China’s Academy of Sciences in Beijing creates the most powerful spy camera that can see faces from space

China's Tiangong Space Station

Important Takeaways:

  • Scientists in Beijing have created ‘the world’s most powerful spy camera’ which can pick out facial details from distances exceeding 63 miles (100km).
  • It means the spy camera could potentially be in space aboard a floating satellite while clearly seeing faces of people on Earth’s surface.
  • It could also take high-resolution images of foreign military satellites operated by other nations that are also orbiting Earth, the South China Morning Post reported.
  • The technology, detailed by the scientists in a new paper, could be launched aboard a satellite in the near future.
  • Robert Morton, author and member of the Association of Former Intelligence Officers (AFIO), called it a ‘massive security concern’.
  • ‘Millimeter resolution from 60+ miles up?

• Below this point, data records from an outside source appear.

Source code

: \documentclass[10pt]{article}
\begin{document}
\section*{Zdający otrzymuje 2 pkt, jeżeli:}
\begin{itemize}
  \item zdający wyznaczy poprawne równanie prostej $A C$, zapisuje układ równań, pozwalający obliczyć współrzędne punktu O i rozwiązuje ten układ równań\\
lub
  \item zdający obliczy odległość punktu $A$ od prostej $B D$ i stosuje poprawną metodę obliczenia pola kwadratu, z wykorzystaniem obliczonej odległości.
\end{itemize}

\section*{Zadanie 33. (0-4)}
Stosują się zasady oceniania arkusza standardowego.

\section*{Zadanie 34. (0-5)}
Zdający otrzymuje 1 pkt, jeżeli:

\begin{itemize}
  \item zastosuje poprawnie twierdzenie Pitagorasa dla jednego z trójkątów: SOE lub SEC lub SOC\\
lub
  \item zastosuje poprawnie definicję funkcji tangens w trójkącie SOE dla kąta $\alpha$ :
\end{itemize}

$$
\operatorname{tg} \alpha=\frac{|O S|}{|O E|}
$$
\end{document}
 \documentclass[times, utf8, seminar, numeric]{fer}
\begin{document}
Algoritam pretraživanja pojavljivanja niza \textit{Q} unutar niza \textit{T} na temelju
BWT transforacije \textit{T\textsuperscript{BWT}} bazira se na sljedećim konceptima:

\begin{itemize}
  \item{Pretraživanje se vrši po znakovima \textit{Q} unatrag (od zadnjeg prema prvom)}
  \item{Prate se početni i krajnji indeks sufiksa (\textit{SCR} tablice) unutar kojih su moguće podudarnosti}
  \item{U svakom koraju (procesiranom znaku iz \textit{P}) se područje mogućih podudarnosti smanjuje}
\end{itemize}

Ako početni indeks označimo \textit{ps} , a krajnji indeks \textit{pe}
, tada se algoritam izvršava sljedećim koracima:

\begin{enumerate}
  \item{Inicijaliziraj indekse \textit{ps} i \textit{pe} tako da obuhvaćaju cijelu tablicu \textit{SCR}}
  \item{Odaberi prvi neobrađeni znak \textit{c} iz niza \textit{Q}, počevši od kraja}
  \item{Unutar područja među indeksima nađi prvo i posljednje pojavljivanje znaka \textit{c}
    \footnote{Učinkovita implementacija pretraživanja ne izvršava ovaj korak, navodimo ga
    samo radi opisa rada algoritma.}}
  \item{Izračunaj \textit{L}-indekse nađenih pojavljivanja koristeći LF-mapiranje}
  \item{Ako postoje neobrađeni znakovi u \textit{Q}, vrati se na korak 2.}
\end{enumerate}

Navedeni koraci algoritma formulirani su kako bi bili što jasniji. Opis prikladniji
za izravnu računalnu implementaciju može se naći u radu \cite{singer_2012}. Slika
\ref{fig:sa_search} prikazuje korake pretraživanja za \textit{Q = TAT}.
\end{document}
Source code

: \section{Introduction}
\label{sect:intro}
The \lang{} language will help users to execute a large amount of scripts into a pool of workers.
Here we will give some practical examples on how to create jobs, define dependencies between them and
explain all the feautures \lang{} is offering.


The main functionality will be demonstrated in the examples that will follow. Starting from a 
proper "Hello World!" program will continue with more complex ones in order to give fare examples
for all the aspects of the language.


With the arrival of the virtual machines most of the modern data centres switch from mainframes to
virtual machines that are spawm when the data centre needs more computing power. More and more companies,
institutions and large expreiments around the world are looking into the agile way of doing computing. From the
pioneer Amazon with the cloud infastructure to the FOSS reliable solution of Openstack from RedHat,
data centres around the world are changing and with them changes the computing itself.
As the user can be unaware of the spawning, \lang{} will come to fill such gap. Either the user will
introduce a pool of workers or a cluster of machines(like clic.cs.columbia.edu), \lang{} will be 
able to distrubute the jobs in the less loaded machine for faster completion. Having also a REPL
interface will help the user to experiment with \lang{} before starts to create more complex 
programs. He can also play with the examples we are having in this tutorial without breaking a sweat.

That’s next-level surveillance,’ he said in a post on X (Twitter).
  • The spy camera has been newly developed by China’s Academy of Sciences’ Aerospace Information Research Institute in Beijing.
  • It uses a system called synthetic aperture lidar (SAL), a remote sensing technology that sends out a pulse of light energy and then records the amount of that energy reflected back.
  • Capable of operating day and night, SAL creates 2D and 3D reconstructions of surfaces of the Earth in various weather conditions.
  • Because it relies on optical waves, it’s capable of creating imagery with much finer resolution and better detail – described as a ‘quantum leap’.
  • The experts conducted a successful test across Qinghai Lake in China’s northwest, with the SAL device on one side and the target 63.2 miles (101.8km) away.